**Work order:** Every record should be restated exactly, with no images included.
########
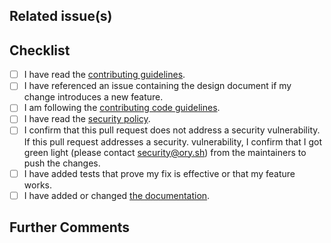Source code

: <!--
Describe the big picture of your changes here to communicate to the maintainers why we should accept this pull request.

This text will be included in the changelog. If applicable, include links to documentation or pieces of code.
If your change includes breaking changes please add a codeblock documenting the breaking change:

```
BREAKING CHANGES: This patch changes the behavior of configuration item `foo` to do bar. To keep the existing
behavior please do baz.
```
-->

## Related issue(s)

<!--
If this pull request

1. is a fix for a known bug, link the issue where the bug was reported in the format of `#1234`;
2. is a fix for a previously unknown bug, explain the bug and how to reproduce it in this pull request;
2. implements a new feature, link the issue containing the design document in the format of `#1234`;
3. improves the documentation, no issue reference is required.

Pull requests introducing new features, which do not have a design document linked are more likely to be rejected and take on average 2-8 weeks longer to
get merged.

You can discuss changes with maintainers either in the Github Discusssions in this repository or
join the [Ory Chat](https://www.ory.sh/chat).
-->

## Checklist

<!--
Put an `x` in the boxes that apply. You can also fill these out after creating the PR.

Please be aware that pull requests must have all boxes ticked in order to be merged.

If you're unsure about any of them, don't hesitate to ask. We're here to help!
-->

- [ ] I have read the [contributing guidelines](../blob/master/CONTRIBUTING.md).
- [ ] I have referenced an issue containing the design document if my change introduces a new feature.
- [ ] I am following the [contributing code guidelines](../blob/master/CONTRIBUTING.md#contributing-code).
- [ ] I have read the [security policy](../security/policy).
- [ ] I confirm that this pull request does not address a security vulnerability. If this pull request addresses a security.
      vulnerability, I confirm that I got green light (please contact [security@ory.sh](mailto:security@ory.sh)) from the
      maintainers to push the changes.
- [ ] I have added tests that prove my fix is effective or that my feature works.
- [ ] I have added or changed [the documentation](https://github.com/ory/docs).

## Further Comments

<!--
If this is a relatively large or complex change, kick off the discussion by explaining why you chose the solution
you did and what alternatives you considered, etc...
-->
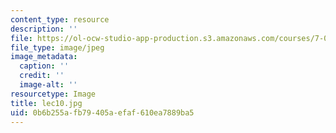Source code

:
 ```yaml
---
content_type: resource
description: ''
file: https://ol-ocw-studio-app-production.s3.amazonaws.com/courses/7-014-introductory-biology-spring-2005/0b6b255afb79405aefaf610ea7889ba5_lec10.jpg
file_type: image/jpeg
image_metadata:
  caption: ''
  credit: ''
  image-alt: ''
resourcetype: Image
title: lec10.jpg
uid: 0b6b255a-fb79-405a-efaf-610ea7889ba5
---
```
########
**Solution to the problem:**
Source code

: <!--
Describe the big picture of your changes here to communicate to the maintainers why we should accept this pull request.

This text will be included in the changelog. If applicable, include links to documentation or pieces of code.
If your change includes breaking changes please add a codeblock documenting the breaking change:

```
BREAKING CHANGES: This patch changes the behavior of configuration item `foo` to do bar. To keep the existing
behavior please do baz.
```
-->

## Related issue(s)

<!--
If this pull request

1. is a fix for a known bug, link the issue where the bug was reported in the format of `#1234`;
2. is a fix for a previously unknown bug, explain the bug and how to reproduce it in this pull request;
2. implements a new feature, link the issue containing the design document in the format of `#1234`;
3. improves the documentation, no issue reference is required.

Pull requests introducing new features, which do not have a design document linked are more likely to be rejected and take on average 2-8 weeks longer to
get merged.

You can discuss changes with maintainers either in the Github Discusssions in this repository or
join the [Ory Chat](https://www.ory.sh/chat).
-->

## Checklist

<!--
Put an `x` in the boxes that apply. You can also fill these out after creating the PR.

Please be aware that pull requests must have all boxes ticked in order to be merged.

If you're unsure about any of them, don't hesitate to ask. We're here to help!
-->

- [ ] I have read the [contributing guidelines](../blob/master/CONTRIBUTING.md).
- [ ] I have referenced an issue containing the design document if my change introduces a new feature.
- [ ] I am following the [contributing code guidelines](../blob/master/CONTRIBUTING.md#contributing-code).
- [ ] I have read the [security policy](../security/policy).
- [ ] I confirm that this pull request does not address a security vulnerability. If this pull request addresses a security.
      vulnerability, I confirm that I got green light (please contact [security@ory.sh](mailto:security@ory.sh)) from the
      maintainers to push the changes.
- [ ] I have added tests that prove my fix is effective or that my feature works.
- [ ] I have added or changed [the documentation](https://github.com/ory/docs).

## Further Comments

<!--
If this is a relatively large or complex change, kick off the discussion by explaining why you chose the solution
you did and what alternatives you considered, etc...
-->
Source code

:
 ```yaml
---
content_type: resource
description: ''
file: https://ol-ocw-studio-app-production.s3.amazonaws.com/courses/7-014-introductory-biology-spring-2005/0b6b255afb79405aefaf610ea7889ba5_lec10.jpg
file_type: image/jpeg
image_metadata:
  caption: ''
  credit: ''
  image-alt: ''
resourcetype: Image
title: lec10.jpg
uid: 0b6b255a-fb79-405a-efaf-610ea7889ba5
---
```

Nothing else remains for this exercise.